Novel topology of BfpE, a cytoplasmic membrane protein required for type IV fimbrial biogenesis in enteropathogenic Escherichia coli.

Abstract

Enteropathogenic Escherichia coli (EPEC) produces the bundle-forming pilus (BFP), a type IV fimbria that has been implicated in virulence, autoaggregation, and localized adherence to epithelial cells. The bfpE gene is one of a cluster of bfp genes previously shown to encode functions that direct BFP biosynthesis. Here, we show that an EPEC strain carrying a nonpolar mutation in bfpE fails to autoaggregate, adhere to HEp-2 cells, or form BFP, thereby demonstrating that BfpE is required for BFP biogenesis.
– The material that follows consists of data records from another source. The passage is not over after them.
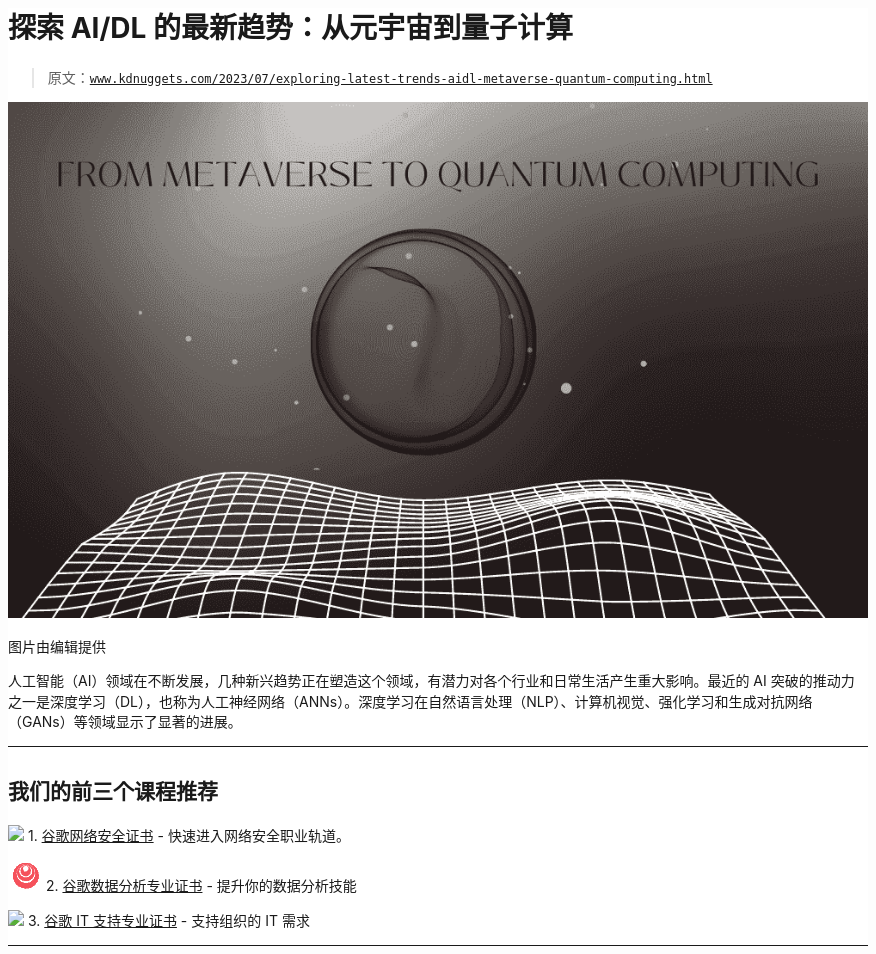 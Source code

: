 # 探索 AI/DL 的最新趋势：从元宇宙到量子计算

> 原文：[`www.kdnuggets.com/2023/07/exploring-latest-trends-aidl-metaverse-quantum-computing.html`](https://www.kdnuggets.com/2023/07/exploring-latest-trends-aidl-metaverse-quantum-computing.html)

![探索 AI/DL 的最新趋势：从元宇宙到量子计算](img/b051f3159ac68cd419cd219839a789f2.png)

图片由编辑提供

人工智能（AI）领域在不断发展，几种新兴趋势正在塑造这个领域，有潜力对各个行业和日常生活产生重大影响。最近的 AI 突破的推动力之一是深度学习（DL），也称为人工神经网络（ANNs）。深度学习在自然语言处理（NLP）、计算机视觉、强化学习和生成对抗网络（GANs）等领域显示了显著的进展。

* * *

## 我们的前三个课程推荐

![](img/0244c01ba9267c002ef39d4907e0b8fb.png) 1\. [谷歌网络安全证书](https://www.kdnuggets.com/google-cybersecurity) - 快速进入网络安全职业轨道。

![](img/e225c49c3c91745821c8c0368bf04711.png) 2\. [谷歌数据分析专业证书](https://www.kdnuggets.com/google-data-analytics) - 提升你的数据分析技能

![](img/0244c01ba9267c002ef39d4907e0b8fb.png) 3\. [谷歌 IT 支持专业证书](https://www.kdnuggets.com/google-itsupport) - 支持组织的 IT 需求

* * *
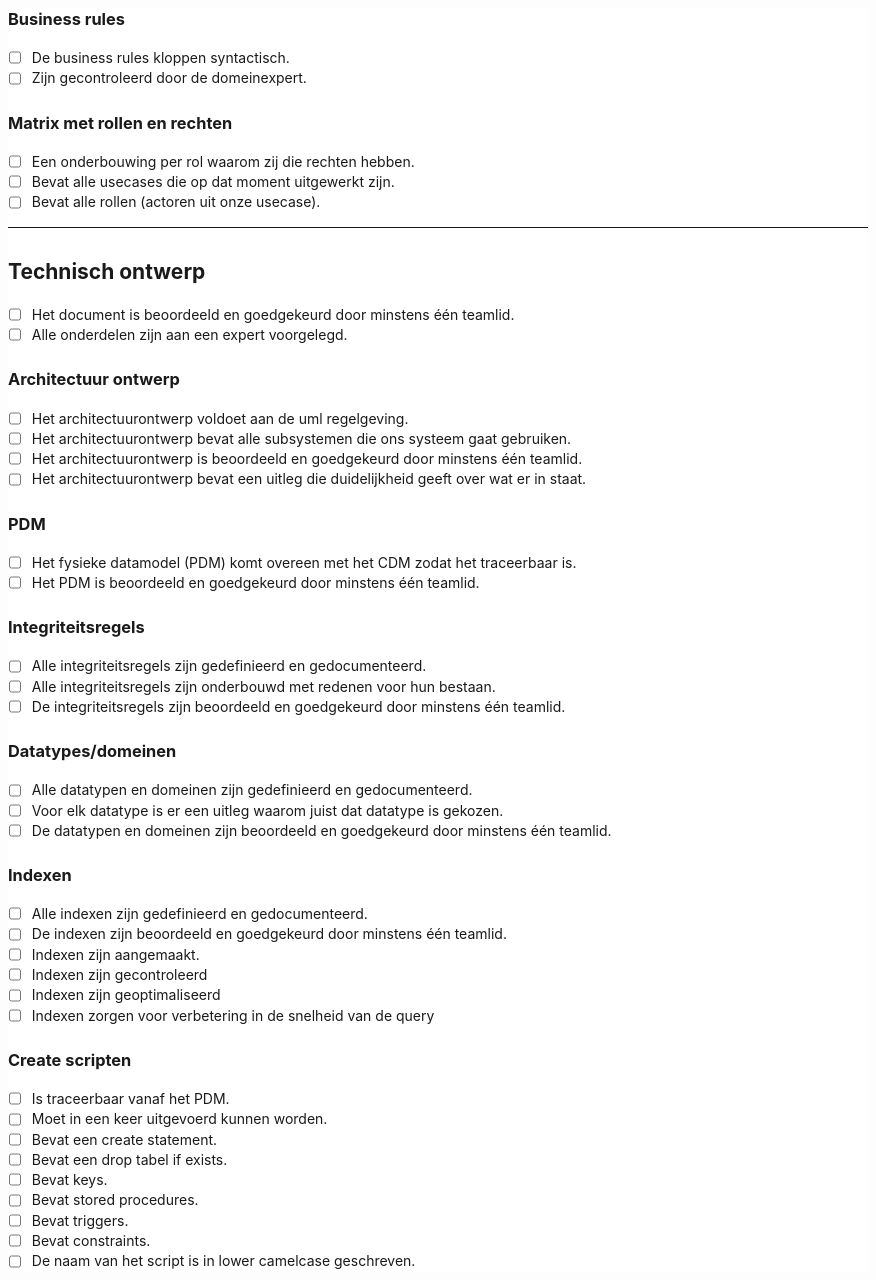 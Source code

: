 ### Business rules
- [ ] De business rules kloppen syntactisch.
- [ ] Zijn gecontroleerd door de domeinexpert.

### Matrix met rollen en rechten
- [ ] Een onderbouwing per rol waarom zij die rechten hebben.
- [ ] Bevat alle usecases die op dat moment uitgewerkt zijn.
- [ ] Bevat alle rollen (actoren uit onze usecase).
***

## Technisch ontwerp
- [ ] Het document is beoordeeld en goedgekeurd door minstens één teamlid.
- [ ] Alle onderdelen zijn aan een expert voorgelegd.

### Architectuur ontwerp
- [ ] Het architectuurontwerp voldoet aan de uml regelgeving. 
- [ ] Het architectuurontwerp bevat alle subsystemen die ons systeem gaat gebruiken.
- [ ] Het architectuurontwerp is beoordeeld en goedgekeurd door minstens één teamlid.
- [ ] Het architectuurontwerp bevat een uitleg die duidelijkheid geeft over wat er in staat.

### PDM
- [ ] Het fysieke datamodel (PDM) komt overeen met het CDM zodat het traceerbaar is.
- [ ] Het PDM is beoordeeld en goedgekeurd door minstens één teamlid.

### Integriteitsregels
- [ ] Alle integriteitsregels zijn gedefinieerd en gedocumenteerd.
- [ ] Alle integriteitsregels zijn onderbouwd met redenen voor hun bestaan.
- [ ] De integriteitsregels zijn beoordeeld en goedgekeurd door minstens één teamlid.

### Datatypes/domeinen
- [ ] Alle datatypen en domeinen zijn gedefinieerd en gedocumenteerd.
- [ ] Voor elk datatype is er een uitleg waarom juist dat datatype is gekozen.
- [ ] De datatypen en domeinen zijn beoordeeld en goedgekeurd door minstens één teamlid.

### Indexen
- [ ] Alle indexen zijn gedefinieerd en gedocumenteerd.
- [ ] De indexen zijn beoordeeld en goedgekeurd door minstens één teamlid.
- [ ] Indexen zijn aangemaakt.
- [ ] Indexen zijn gecontroleerd
- [ ] Indexen zijn geoptimaliseerd
- [ ] Indexen zorgen voor verbetering in de snelheid van de query

### Create scripten
- [ ] Is traceerbaar vanaf het PDM.
- [ ] Moet in een keer uitgevoerd kunnen worden.
- [ ] Bevat een create statement.
- [ ] Bevat een drop tabel if exists.
- [ ] Bevat keys.
- [ ] Bevat stored procedures.
- [ ] Bevat triggers.
- [ ] Bevat constraints.
- [ ] De naam van het script is in lower camelcase geschreven.
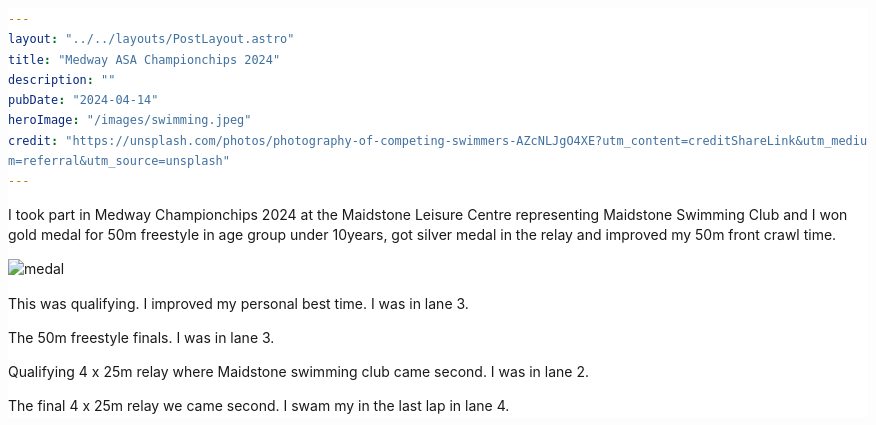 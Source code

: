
 ```yaml
---
layout: "../../layouts/PostLayout.astro"
title: "Medway ASA Championchips 2024"
description: ""
pubDate: "2024-04-14"
heroImage: "/images/swimming.jpeg"
credit: "https://unsplash.com/photos/photography-of-competing-swimmers-AZcNLJgO4XE?utm_content=creditShareLink&utm_medium=referral&utm_source=unsplash"
---
```


I took part in Medway Championchips 2024 at the Maidstone Leisure Centre representing
Maidstone Swimming Club and I won gold medal for 50m freestyle in age group under 10years,
got silver medal in the relay and improved my 50m front crawl time.

<img src="https://eniseperera-media.s3.eu-west-2.amazonaws.com/apr-24/IMG_2965.png" alt="medal" />

This was qualifying. I improved my personal best time. I was in lane 3.

<video id="kj_video_1" class="video-js vjs-default-skin" controls preload="auto" width="1600" height="900">
<source src="https://eniseperera-media.s3.eu-west-2.amazonaws.com/apr-24/IMG_2963.MOV" type='video/mp4' />
</video>

The 50m freestyle finals. I was in lane 3.

<video id="kj_video_1" class="video-js vjs-default-skin" controls preload="auto" width="1600" height="900">
<source src="https://eniseperera-media.s3.eu-west-2.amazonaws.com/apr-24/IMG_0350.MOV" type='video/mp4' />
</video>

Qualifying 4 x 25m relay where Maidstone swimming club came second. I was in lane 2.

<video id="kj_video_1" class="video-js vjs-default-skin" controls preload="auto" width="1600" height="900">
<source src="https://eniseperera-media.s3.eu-west-2.amazonaws.com/apr-24/IMG_0349.MOV" type='video/mp4' />
</video>

The final 4 x 25m relay we came second. I swam my in the last lap in lane 4.

<video id="kj_video_1" class="video-js vjs-default-skin" controls preload="auto" width="1600" height="900">
<source src="https://eniseperera-media.s3.eu-west-2.amazonaws.com/apr-24/IMG_0352.MOV" type='video/mp4' />
</video>
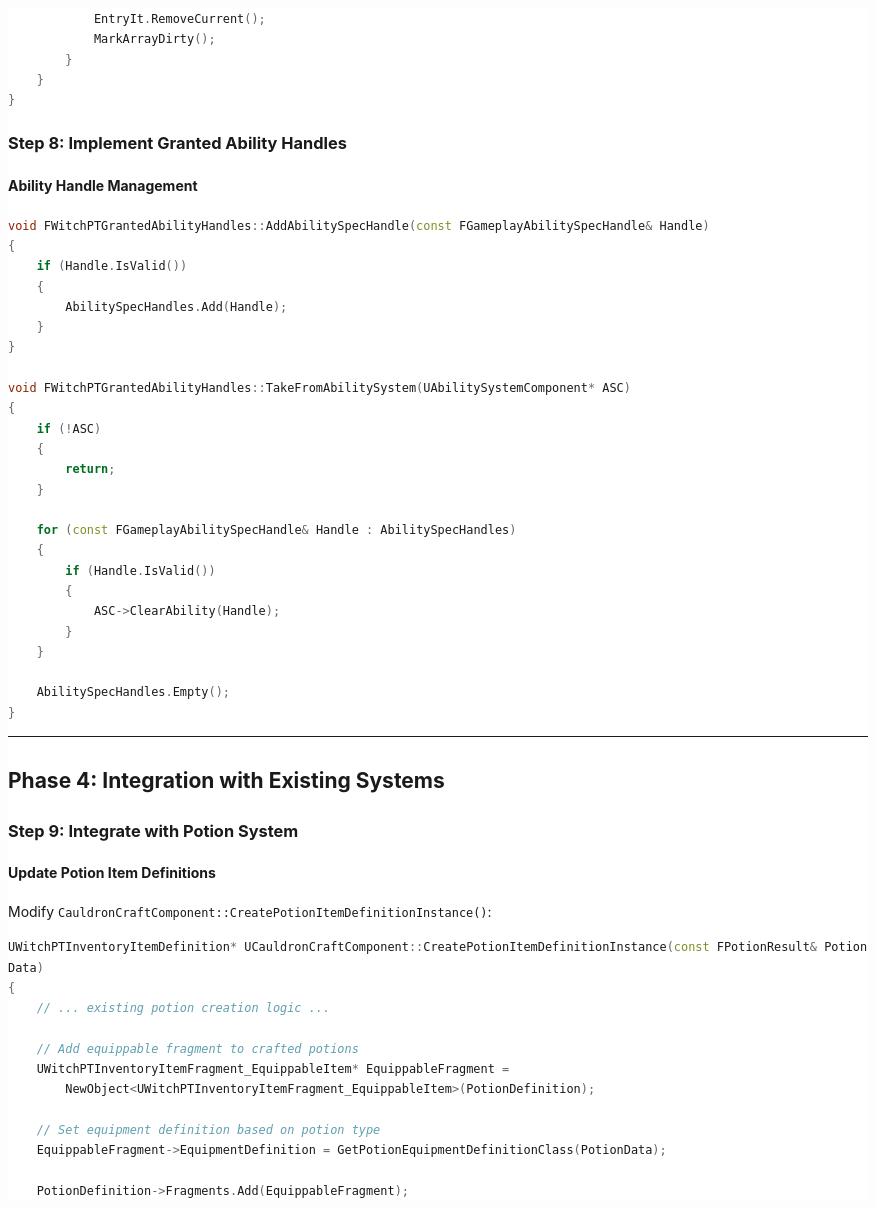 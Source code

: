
 ```cpp
            EntryIt.RemoveCurrent();
            MarkArrayDirty();
        }
    }
}
```

### Step 8: Implement Granted Ability Handles

#### Ability Handle Management

```cpp
void FWitchPTGrantedAbilityHandles::AddAbilitySpecHandle(const FGameplayAbilitySpecHandle& Handle)
{
    if (Handle.IsValid())
    {
        AbilitySpecHandles.Add(Handle);
    }
}

void FWitchPTGrantedAbilityHandles::TakeFromAbilitySystem(UAbilitySystemComponent* ASC)
{
    if (!ASC)
    {
        return;
    }

    for (const FGameplayAbilitySpecHandle& Handle : AbilitySpecHandles)
    {
        if (Handle.IsValid())
        {
            ASC->ClearAbility(Handle);
        }
    }

    AbilitySpecHandles.Empty();
}
```

---

## Phase 4: Integration with Existing Systems

### Step 9: Integrate with Potion System

#### Update Potion Item Definitions

Modify `CauldronCraftComponent::CreatePotionItemDefinitionInstance()`:

```cpp
UWitchPTInventoryItemDefinition* UCauldronCraftComponent::CreatePotionItemDefinitionInstance(const FPotionResult& PotionData)
{
    // ... existing potion creation logic ...

    // Add equippable fragment to crafted potions
    UWitchPTInventoryItemFragment_EquippableItem* EquippableFragment = 
        NewObject<UWitchPTInventoryItemFragment_EquippableItem>(PotionDefinition);
    
    // Set equipment definition based on potion type
    EquippableFragment->EquipmentDefinition = GetPotionEquipmentDefinitionClass(PotionData);
    
    PotionDefinition->Fragments.Add(EquippableFragment);

```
BfpE is a cytoplasmic membrane protein of the GspF family. To determine the membrane topology of BfpE, we fused bfpE derivatives containing 3' truncations and/or internal deletions to alkaline phosphatase and/or beta-galactosidase reporter genes, whose products are active only when localized to the periplasm or cytoplasm, respectively. In addition, we constructed BfpE sandwich fusions using a dual alkaline phosphatase/beta-galactosidase reporter cassette and analyzed BfpE deletion derivatives by sucrose density flotation gradient fractionation. The data from these analyses support a topology in which BfpE contains four hydrophobic transmembrane (TM) segments, a large cytoplasmic segment at its N terminus, and a large periplasmic segment near its C terminus. This topology is dramatically different from that of OutF, another member of the GspF family, which has three TM segments and is predominantly cytoplasmic. These findings provide a structural basis for predicting protein-protein interactions required for assembly of the BFP biogenesis machinery.